----- Exercise input -----

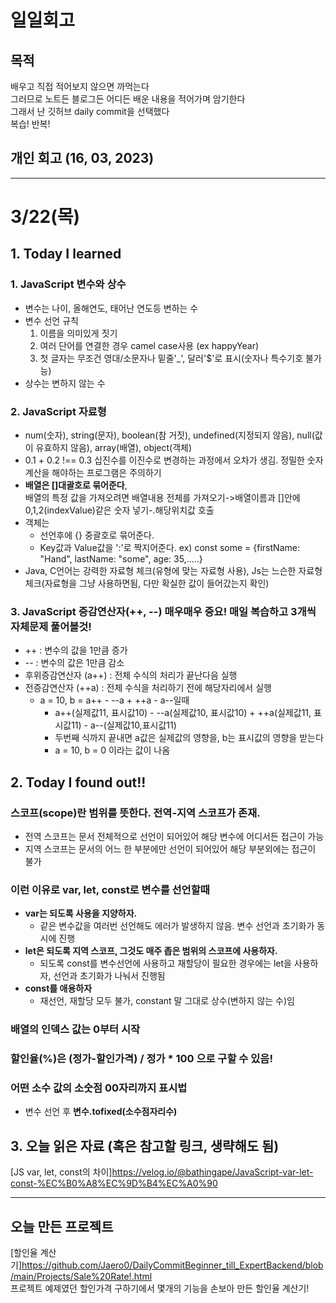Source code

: # 일일회고

## 목적
배우고 직접 적어보지 않으면 까먹는다   
그러므로 노트든 블로그든 어디든 배운 내용을 적어가며 암기한다   
그래서 난 깃허브 daily commit을 선택했다   
복습! 반복!

## 개인 회고 (16, 03, 2023)

- - - -
# 3/22(목)

## 1. Today I learned
### 1. JavaScript 변수와 상수
 * 변수는 나이, 올해연도, 태어난 연도등 변하는 수
 * 변수 선언 규칙
    1. 이름을 의미있게 짓기
    2. 여러 단어를 연결한 경우 camel case사용 (ex happyYear)
    3. 첫 글자는 무조건 영대/소문자나 밑줄'\_', 달러'$'로 표시(숫자나 특수기호 불가능)
 * 상수는 변하지 않는 수

### 2. JavaScript 자료형
 * num(숫자), string(문자), boolean(참 거짓), undefined(지정되지 않음), null(값이 유효하지 않음), array(배열), object(객체)
 * 0.1 + 0.2 !== 0.3 십진수를 이진수로 변경하는 과정에서 오차가 생김. 정밀한 숫자 계산을 해야하는 프로그램은 주의하기
 * **배열은 []대괄호로 묶어준다**, <br>배열의 특정 값을 가져오려면 배열내용 전체를 가져오기->배열이름과 []안에 0,1,2(indexValue)같은 숫자 넣기-.해당위치값 호출
 * 객체는
    * 선언후에 {} 중괄호로 묶어준다.
    * Key값과 Value값을 ':'로 짝지어준다. ex) const some = {firstName: "Hand", lastName: "some", age: 35,.....}
 * Java, C언어는 강력한 자료형 체크(유형에 맞는 자료형 사용), Js는 느슨한 자료형 체크(자료형을 그냥 사용하면됨, 다만 확실한 값이 들어갔는지 확인)

### 3. JavaScript 증감연산자(++, --) 매우매우 중요! 매일 복습하고 3개씩 자체문제 풀어볼것!
 * ++ : 변수의 값을 1만큼 증가
 * -- : 변수의 값은 1만큼 감소
 * 후위증감연산자 (a++) : 전체 수식의 처리가 끝난다음 실행
 * 전증감연산자 (++a) : 전체 수식을 처리하기 전에 해당자리에서 실행
     * a = 10, b = a++ - --a + ++a - a--일때
       * a++(실제값11, 표시값10) - --a(실제값10, 표시값10) + ++a(실제값11, 표시값11) - a--(실제값10,표시값11)
       * 두번째 식까지 끝내면 a값은 실제값의 영향을, b는 표시값의 영향을 받는다
       * a = 10, b = 0 이라는 값이 나옴

## 2. Today I found out!!<br>
### 스코프(scope)란 범위를 뜻한다. 전역-지역 스코프가 존재.
  *  전역 스코프는 문서 전체적으로 선언이 되어있어 해당 변수에 어디서든 접근이 가능
  *  지역 스코프는 문서의 어느 한 부분에만 선언이 되어있어 해당 부분외에는 접근이 불가
### 이런 이유로 var, let, const로 변수를 선언할때
  * **var는 되도록 사용을 지양하자.**
     * 같은 변수값을 여러번 선언해도 에러가 발생하지 않음. 변수 선언과 초기화가 동시에 진행
  * **let은 되도록 지역 스코프, 그것도 매주 좁은 범위의 스코프에 사용하자.**
     * 되도록 const를 변수선언에 사용하고 재할당이 필요한 경우에는 let을 사용하자, 선언과 초기화가 나눠서 진행됨
  * **const를 애용하자**
     * 재선언, 재할당 모두 불가, constant 말 그대로 상수(변하지 않는 수)임
### 배열의 인덱스 값는 0부터 시작
### 할인율(%)은 (정가-할인가격) / 정가 * 100 으로 구할 수 있음!
### 어떤 소수 값의 소숫점 00자리까지 표시법
   * 변수 선언 후 **변수.tofixed(소수점자리수)**

## 3. 오늘 읽은 자료 (혹은 참고할 링크, 생략해도 됨)
[JS var, let, const의 차이]https://velog.io/@bathingape/JavaScript-var-let-const-%EC%B0%A8%EC%9D%B4%EC%A0%90

- - - -

## 오늘 만든 프로젝트
[할인율 계산기]https://github.com/Jaero0/DailyCommitBeginner_till_ExpertBackend/blob/main/Projects/Sale%20Rate!.html <br>
프로젝트 예제였던 할인가격 구하기에서 몇개의 기능을 손보아 만든 할인율 계산기! 
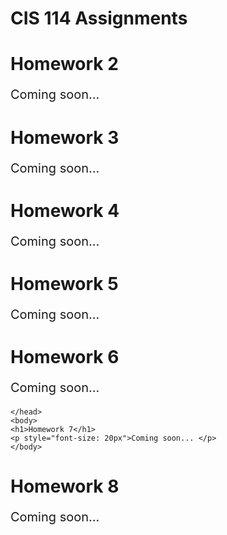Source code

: # CIS 114 Assignments
<!DOCTYPE html>
<html>
	<head>
		<title>Change font size in HTML</title>	
	</head>
	<body>
	<h1>Homework 2</h1>
	<p style="font-size: 20px">Coming soon... </p>
	</body>
</htm1>


<!DOCTYPE html>
<html>
	<head>
		<title>Change font size in HTML</title>
	</head>
	<body>
	<h1>Homework 3</h1>
	<p style="font-size: 20px">Coming soon... </p>
	</body>
</htm1>


<!DOCTYPE html>
<html>
	<head>
		<title>Change font size in HTML</title>
	</head>
	<body>
	<h1>Homework 4</h1>
	<p style="font-size: 20px">Coming soon...</p>
	</body>
</htm1>


<!DOCTYPE html>
<html>
	<head>
		<title>Change font size in HTML</title>
	</head>
	<body>
	<h1>Homework 5</h1>
	<p style="font-size: 20px">Coming soon... </p>
	</body>
</htm1>


<!DOCTYPE html>
<html>
	<head>
		<title>Change font size in HTML</title>
	</head>
	<body>
	<h1>Homework 6</h1>
	<p style="font-size: 20px">Coming soon... </p>
	</body>
</htm1>


<!DOCTYPE html>
<html>
	<head>
		
	</head>
	<body>
	<h1>Homework 7</h1>
	<p style="font-size: 20px">Coming soon... </p>
	</body>
</htm1>


<!DOCTYPE html>
<html>
	<head>
		<title>Change font size in HTML</title>
	</head>
	<body>
	<h1>Homework 8</h1>
	<p style="font-size: 20px">Coming soon... </p>
	</body>
</htm1>
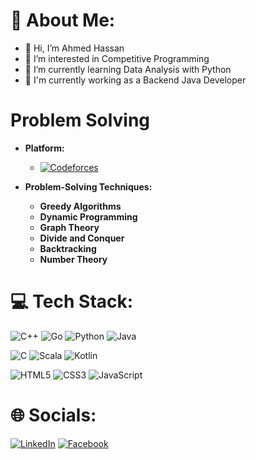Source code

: # 💫 About Me:
- 👋 Hi, I’m Ahmed Hassan
- 💞️ I’m interested in Competitive Programming
- 🌱 I’m currently learning Data Analysis with Python
- 🌱 I'm currently working as a Backend Java Developer

# Problem Solving

- **Platform:**
  - [![Codeforces](https://img.shields.io/badge/Codeforces-1F8ACB?style=for-the-badge&logo=codeforces&logoColor=white)](https://codeforces.com/profile/_.AhmedHassan._)

- **Problem-Solving Techniques:**
  - **Greedy Algorithms**
  - **Dynamic Programming**
  - **Graph Theory**
  - **Divide and Conquer**
  - **Backtracking**
  - **Number Theory**

# 💻 Tech Stack:

![C++](https://img.shields.io/badge/-C%2B%2B-00599C?style=for-the-badge&logo=c%2B%2B&logoColor=white)
![Go](https://img.shields.io/badge/-Go-00ADD8?style=for-the-badge&logo=go&logoColor=white)
![Python](https://img.shields.io/badge/-Python-3776AB?style=for-the-badge&logo=python&logoColor=white)
![Java](https://img.shields.io/badge/-Java-007396?style=for-the-badge&logo=java&logoColor=white)

![C](https://img.shields.io/badge/-C-A8B9CC?style=for-the-badge&logo=c&logoColor=white)
![Scala](https://img.shields.io/badge/-Scala-DC322F?style=for-the-badge&logo=scala&logoColor=white)
![Kotlin](https://img.shields.io/badge/-Kotlin-7F52FF?style=for-the-badge&logo=kotlin&logoColor=white)

![HTML5](https://img.shields.io/badge/-HTML5-E34F26?style=for-the-badge&logo=html5&logoColor=white)
![CSS3](https://img.shields.io/badge/-CSS3-1572B6?style=for-the-badge&logo=css3&logoColor=white)
![JavaScript](https://img.shields.io/badge/-JavaScript-F7DF1E?style=for-the-badge&logo=javascript&logoColor=black)

# 🌐 Socials:
[![LinkedIn](https://img.shields.io/badge/LinkedIn-0A66C2?style=for-the-badge&logo=linkedin&logoColor=white)](https://www.linkedin.com/in/ahmedd-hassann)
[![Facebook](https://img.shields.io/badge/Facebook-1877F2?style=for-the-badge&logo=facebook&logoColor=white)](https://www.facebook.com/AhmedddHassann)
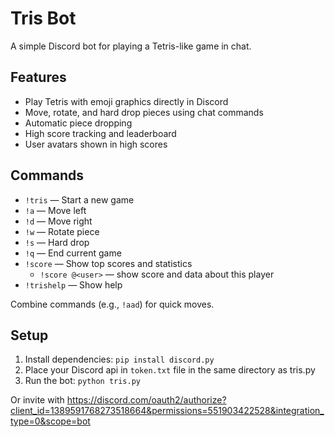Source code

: # Tris Bot

A simple Discord bot for playing a Tetris-like game in chat.

## Features

- Play Tetris with emoji graphics directly in Discord
- Move, rotate, and hard drop pieces using chat commands
- Automatic piece dropping
- High score tracking and leaderboard
- User avatars shown in high scores

## Commands

- `!tris` — Start a new game
- `!a` — Move left
- `!d` — Move right
- `!w` — Rotate piece
- `!s` — Hard drop
- `!q` — End current game
- `!score` — Show top scores and statistics
    - `!score @<user>` — show score and data about this player
- `!trishelp` — Show help

Combine commands (e.g., `!aad`) for quick moves.

## Setup

1. Install dependencies: `pip install discord.py`
2. Place your Discord api in `token.txt` file in the same directory as tris.py
3. Run the bot: `python tris.py`

Or invite with https://discord.com/oauth2/authorize?client_id=1389591768273518664&permissions=551903422528&integration_type=0&scope=bot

-----

Description of the task ::
An exact copy of every line from the one containing "## Commands" through the last line of the entries is required; please add nothing.

Exercise output ::
## Commands

- `!tris` — Start a new game
- `!a` — Move left
- `!d` — Move right
- `!w` — Rotate piece
- `!s` — Hard drop
- `!q` — End current game
- `!score` — Show top scores and statistics
    - `!score @<user>` — show score and data about this player
- `!trishelp` — Show help

Combine commands (e.g., `!aad`) for quick moves.

## Setup

1. Install dependencies: `pip install discord.py`
2. Place your Discord api in `token.txt` file in the same directory as tris.py
3. Run the bot: `python tris.py`

Or invite with https://discord.com/oauth2/authorize?client_id=1389591768273518664&permissions=551903422528&integration_type=0&scope=bot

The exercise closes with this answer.